__EXERCISE GOAL__
The goal here is an exact copy of the entries below, without their pictures.

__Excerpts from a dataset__
================================

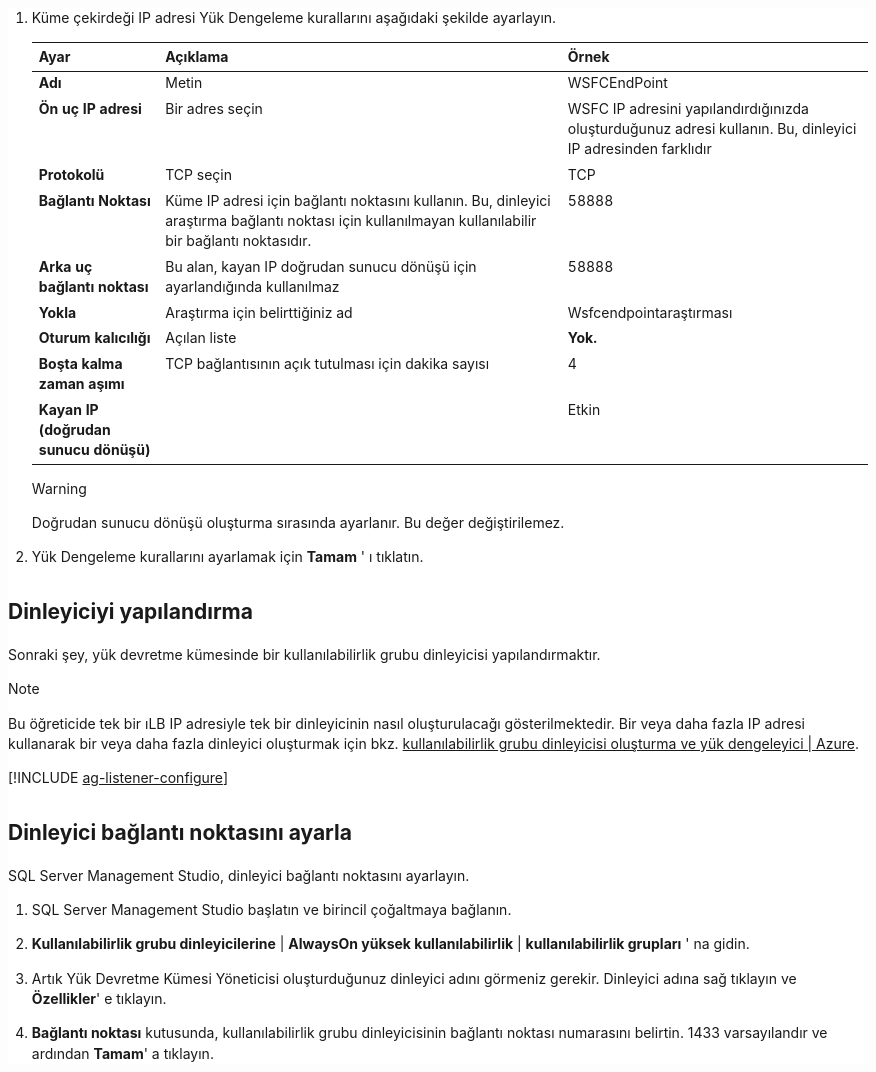 1. Küme çekirdeği IP adresi Yük Dengeleme kurallarını aşağıdaki şekilde ayarlayın.

   | Ayar | Açıklama | Örnek
   | --- | --- |---
   | **Adı** | Metin | WSFCEndPoint |
   | **Ön uç IP adresi** | Bir adres seçin |WSFC IP adresini yapılandırdığınızda oluşturduğunuz adresi kullanın. Bu, dinleyici IP adresinden farklıdır |
   | **Protokolü** | TCP seçin |TCP |
   | **Bağlantı Noktası** | Küme IP adresi için bağlantı noktasını kullanın. Bu, dinleyici araştırma bağlantı noktası için kullanılmayan kullanılabilir bir bağlantı noktasıdır. | 58888 |
   | **Arka uç bağlantı noktası** | Bu alan, kayan IP doğrudan sunucu dönüşü için ayarlandığında kullanılmaz | 58888 |
   | **Yokla** |Araştırma için belirttiğiniz ad | Wsfcendpointaraştırması |
   | **Oturum kalıcılığı** | Açılan liste | **Yok.** |
   | **Boşta kalma zaman aşımı** | TCP bağlantısının açık tutulması için dakika sayısı | 4 |
   | **Kayan IP (doğrudan sunucu dönüşü)** | |Etkin |

   > [!WARNING]
   > Doğrudan sunucu dönüşü oluşturma sırasında ayarlanır. Bu değer değiştirilemez.

1. Yük Dengeleme kurallarını ayarlamak için **Tamam** ' ı tıklatın.

## <a name="configure-listener"></a>Dinleyiciyi yapılandırma

Sonraki şey, yük devretme kümesinde bir kullanılabilirlik grubu dinleyicisi yapılandırmaktır.

> [!NOTE]
> Bu öğreticide tek bir ıLB IP adresiyle tek bir dinleyicinin nasıl oluşturulacağı gösterilmektedir. Bir veya daha fazla IP adresi kullanarak bir veya daha fazla dinleyici oluşturmak için bkz. [kullanılabilirlik grubu dinleyicisi oluşturma ve yük dengeleyici | Azure](virtual-machines-windows-portal-sql-ps-alwayson-int-listener.md?toc=%2fazure%2fvirtual-machines%2fwindows%2ftoc.json).
>
>

[!INCLUDE [ag-listener-configure](../../../../includes/virtual-machines-ag-listener-configure.md)]

## <a name="set-listener-port"></a>Dinleyici bağlantı noktasını ayarla

SQL Server Management Studio, dinleyici bağlantı noktasını ayarlayın.

1. SQL Server Management Studio başlatın ve birincil çoğaltmaya bağlanın.

1. **Kullanılabilirlik grubu dinleyicilerine** | **AlwaysOn yüksek kullanılabilirlik** | **kullanılabilirlik grupları** ' na gidin.

1. Artık Yük Devretme Kümesi Yöneticisi oluşturduğunuz dinleyici adını görmeniz gerekir. Dinleyici adına sağ tıklayın ve **Özellikler**' e tıklayın.

1. **Bağlantı noktası** kutusunda, kullanılabilirlik grubu dinleyicisinin bağlantı noktası numarasını belirtin. 1433 varsayılandır ve ardından **Tamam**' a tıklayın.
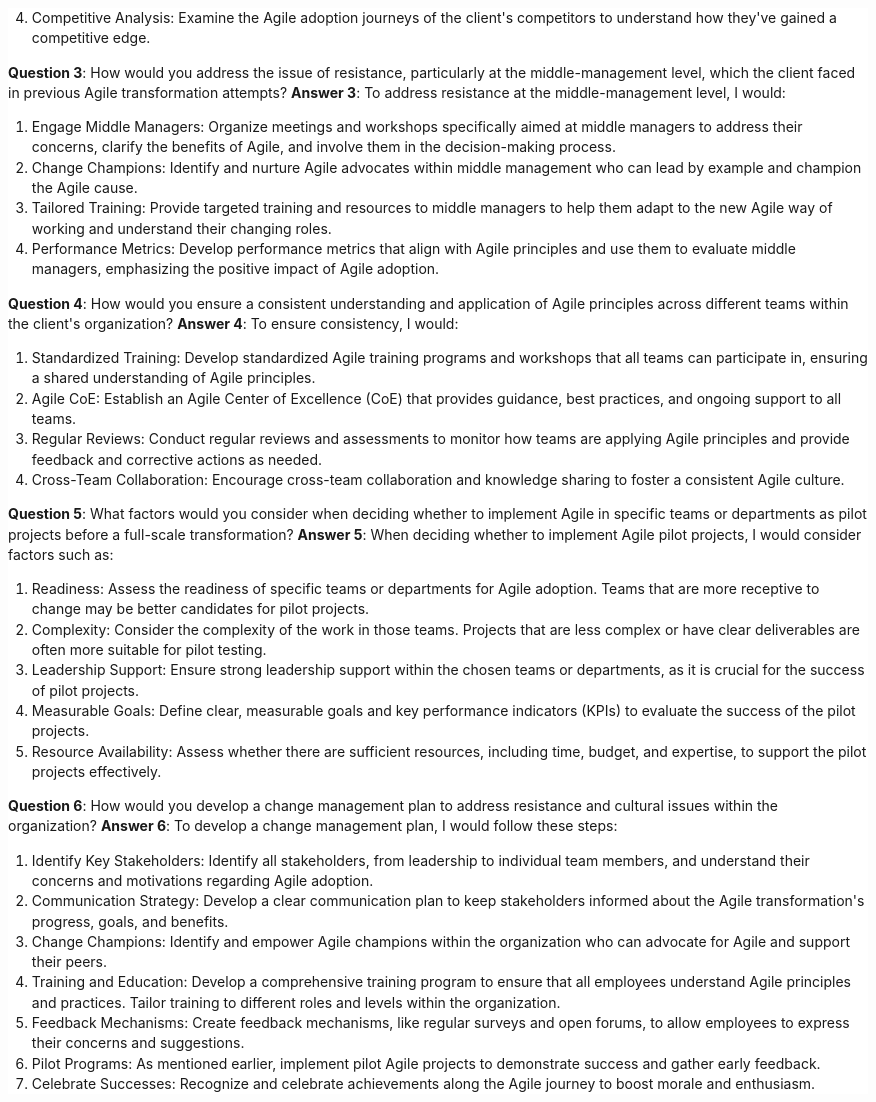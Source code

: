 4.	Competitive Analysis: Examine the Agile adoption journeys of the client's competitors to understand how they've gained a competitive edge.

**Question 3**: How would you address the issue of resistance, particularly at the middle-management level, which the client faced in previous Agile transformation attempts?
**Answer 3**:
To address resistance at the middle-management level, I would:
1.	Engage Middle Managers: Organize meetings and workshops specifically aimed at middle managers to address their concerns, clarify the benefits of Agile, and involve them in the decision-making process.
2.	Change Champions: Identify and nurture Agile advocates within middle management who can lead by example and champion the Agile cause.
3.	Tailored Training: Provide targeted training and resources to middle managers to help them adapt to the new Agile way of working and understand their changing roles.
4.	Performance Metrics: Develop performance metrics that align with Agile principles and use them to evaluate middle managers, emphasizing the positive impact of Agile adoption.

**Question 4**: How would you ensure a consistent understanding and application of Agile principles across different teams within the client's organization?
**Answer 4**:
To ensure consistency, I would:
1.	Standardized Training: Develop standardized Agile training programs and workshops that all teams can participate in, ensuring a shared understanding of Agile principles.
2.	Agile CoE: Establish an Agile Center of Excellence (CoE) that provides guidance, best practices, and ongoing support to all teams.
3.	Regular Reviews: Conduct regular reviews and assessments to monitor how teams are applying Agile principles and provide feedback and corrective actions as needed.
4.	Cross-Team Collaboration: Encourage cross-team collaboration and knowledge sharing to foster a consistent Agile culture.

**Question 5**: What factors would you consider when deciding whether to implement Agile in specific teams or departments as pilot projects before a full-scale transformation?
**Answer 5**:
When deciding whether to implement Agile pilot projects, I would consider factors such as:
1.	Readiness: Assess the readiness of specific teams or departments for Agile adoption. Teams that are more receptive to change may be better candidates for pilot projects.
2.	Complexity: Consider the complexity of the work in those teams. Projects that are less complex or have clear deliverables are often more suitable for pilot testing.
3.	Leadership Support: Ensure strong leadership support within the chosen teams or departments, as it is crucial for the success of pilot projects.
4.	Measurable Goals: Define clear, measurable goals and key performance indicators (KPIs) to evaluate the success of the pilot projects.
5.	Resource Availability: Assess whether there are sufficient resources, including time, budget, and expertise, to support the pilot projects effectively.

**Question 6**: How would you develop a change management plan to address resistance and cultural issues within the organization?
**Answer 6**:
To develop a change management plan, I would follow these steps:
1.	Identify Key Stakeholders: Identify all stakeholders, from leadership to individual team members, and understand their concerns and motivations regarding Agile adoption.
2.	Communication Strategy: Develop a clear communication plan to keep stakeholders informed about the Agile transformation's progress, goals, and benefits.
3.	Change Champions: Identify and empower Agile champions within the organization who can advocate for Agile and support their peers.
4.	Training and Education: Develop a comprehensive training program to ensure that all employees understand Agile principles and practices. Tailor training to different roles and levels within the organization.
5.	Feedback Mechanisms: Create feedback mechanisms, like regular surveys and open forums, to allow employees to express their concerns and suggestions.
6.	Pilot Programs: As mentioned earlier, implement pilot Agile projects to demonstrate success and gather early feedback.
7.	Celebrate Successes: Recognize and celebrate achievements along the Agile journey to boost morale and enthusiasm.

================================

__COMPLETED EXERCISE__
 1. Küme çekirdeği IP adresi Yük Dengeleme kurallarını aşağıdaki şekilde ayarlayın.

   | Ayar | Açıklama | Örnek
   | --- | --- |---
   | **Adı** | Metin | WSFCEndPoint |
   | **Ön uç IP adresi** | Bir adres seçin |WSFC IP adresini yapılandırdığınızda oluşturduğunuz adresi kullanın. Bu, dinleyici IP adresinden farklıdır |
   | **Protokolü** | TCP seçin |TCP |
   | **Bağlantı Noktası** | Küme IP adresi için bağlantı noktasını kullanın. Bu, dinleyici araştırma bağlantı noktası için kullanılmayan kullanılabilir bir bağlantı noktasıdır. | 58888 |
   | **Arka uç bağlantı noktası** | Bu alan, kayan IP doğrudan sunucu dönüşü için ayarlandığında kullanılmaz | 58888 |
   | **Yokla** |Araştırma için belirttiğiniz ad | Wsfcendpointaraştırması |
   | **Oturum kalıcılığı** | Açılan liste | **Yok.** |
   | **Boşta kalma zaman aşımı** | TCP bağlantısının açık tutulması için dakika sayısı | 4 |
   | **Kayan IP (doğrudan sunucu dönüşü)** | |Etkin |

   > [!WARNING]
   > Doğrudan sunucu dönüşü oluşturma sırasında ayarlanır. Bu değer değiştirilemez.

1. Yük Dengeleme kurallarını ayarlamak için **Tamam** ' ı tıklatın.

## <a name="configure-listener"></a>Dinleyiciyi yapılandırma

Sonraki şey, yük devretme kümesinde bir kullanılabilirlik grubu dinleyicisi yapılandırmaktır.

> [!NOTE]
> Bu öğreticide tek bir ıLB IP adresiyle tek bir dinleyicinin nasıl oluşturulacağı gösterilmektedir. Bir veya daha fazla IP adresi kullanarak bir veya daha fazla dinleyici oluşturmak için bkz. [kullanılabilirlik grubu dinleyicisi oluşturma ve yük dengeleyici | Azure](virtual-machines-windows-portal-sql-ps-alwayson-int-listener.md?toc=%2fazure%2fvirtual-machines%2fwindows%2ftoc.json).
>
>

[!INCLUDE [ag-listener-configure](../../../../includes/virtual-machines-ag-listener-configure.md)]

## <a name="set-listener-port"></a>Dinleyici bağlantı noktasını ayarla

SQL Server Management Studio, dinleyici bağlantı noktasını ayarlayın.

1. SQL Server Management Studio başlatın ve birincil çoğaltmaya bağlanın.

1. **Kullanılabilirlik grubu dinleyicilerine** | **AlwaysOn yüksek kullanılabilirlik** | **kullanılabilirlik grupları** ' na gidin.

1. Artık Yük Devretme Kümesi Yöneticisi oluşturduğunuz dinleyici adını görmeniz gerekir. Dinleyici adına sağ tıklayın ve **Özellikler**' e tıklayın.

1. **Bağlantı noktası** kutusunda, kullanılabilirlik grubu dinleyicisinin bağlantı noktası numarasını belirtin. 1433 varsayılandır ve ardından **Tamam**' a tıklayın.
Source code

: 4.	Competitive Analysis: Examine the Agile adoption journeys of the client's competitors to understand how they've gained a competitive edge.

**Question 3**: How would you address the issue of resistance, particularly at the middle-management level, which the client faced in previous Agile transformation attempts?
**Answer 3**:
To address resistance at the middle-management level, I would:
1.	Engage Middle Managers: Organize meetings and workshops specifically aimed at middle managers to address their concerns, clarify the benefits of Agile, and involve them in the decision-making process.
2.	Change Champions: Identify and nurture Agile advocates within middle management who can lead by example and champion the Agile cause.
3.	Tailored Training: Provide targeted training and resources to middle managers to help them adapt to the new Agile way of working and understand their changing roles.
4.	Performance Metrics: Develop performance metrics that align with Agile principles and use them to evaluate middle managers, emphasizing the positive impact of Agile adoption.

**Question 4**: How would you ensure a consistent understanding and application of Agile principles across different teams within the client's organization?
**Answer 4**:
To ensure consistency, I would:
1.	Standardized Training: Develop standardized Agile training programs and workshops that all teams can participate in, ensuring a shared understanding of Agile principles.
2.	Agile CoE: Establish an Agile Center of Excellence (CoE) that provides guidance, best practices, and ongoing support to all teams.
3.	Regular Reviews: Conduct regular reviews and assessments to monitor how teams are applying Agile principles and provide feedback and corrective actions as needed.
4.	Cross-Team Collaboration: Encourage cross-team collaboration and knowledge sharing to foster a consistent Agile culture.

**Question 5**: What factors would you consider when deciding whether to implement Agile in specific teams or departments as pilot projects before a full-scale transformation?
**Answer 5**:
When deciding whether to implement Agile pilot projects, I would consider factors such as:
1.	Readiness: Assess the readiness of specific teams or departments for Agile adoption. Teams that are more receptive to change may be better candidates for pilot projects.
2.	Complexity: Consider the complexity of the work in those teams. Projects that are less complex or have clear deliverables are often more suitable for pilot testing.
3.	Leadership Support: Ensure strong leadership support within the chosen teams or departments, as it is crucial for the success of pilot projects.
4.	Measurable Goals: Define clear, measurable goals and key performance indicators (KPIs) to evaluate the success of the pilot projects.
5.	Resource Availability: Assess whether there are sufficient resources, including time, budget, and expertise, to support the pilot projects effectively.

**Question 6**: How would you develop a change management plan to address resistance and cultural issues within the organization?
**Answer 6**:
To develop a change management plan, I would follow these steps:
1.	Identify Key Stakeholders: Identify all stakeholders, from leadership to individual team members, and understand their concerns and motivations regarding Agile adoption.
2.	Communication Strategy: Develop a clear communication plan to keep stakeholders informed about the Agile transformation's progress, goals, and benefits.
3.	Change Champions: Identify and empower Agile champions within the organization who can advocate for Agile and support their peers.
4.	Training and Education: Develop a comprehensive training program to ensure that all employees understand Agile principles and practices. Tailor training to different roles and levels within the organization.
5.	Feedback Mechanisms: Create feedback mechanisms, like regular surveys and open forums, to allow employees to express their concerns and suggestions.
6.	Pilot Programs: As mentioned earlier, implement pilot Agile projects to demonstrate success and gather early feedback.
7.	Celebrate Successes: Recognize and celebrate achievements along the Agile journey to boost morale and enthusiasm.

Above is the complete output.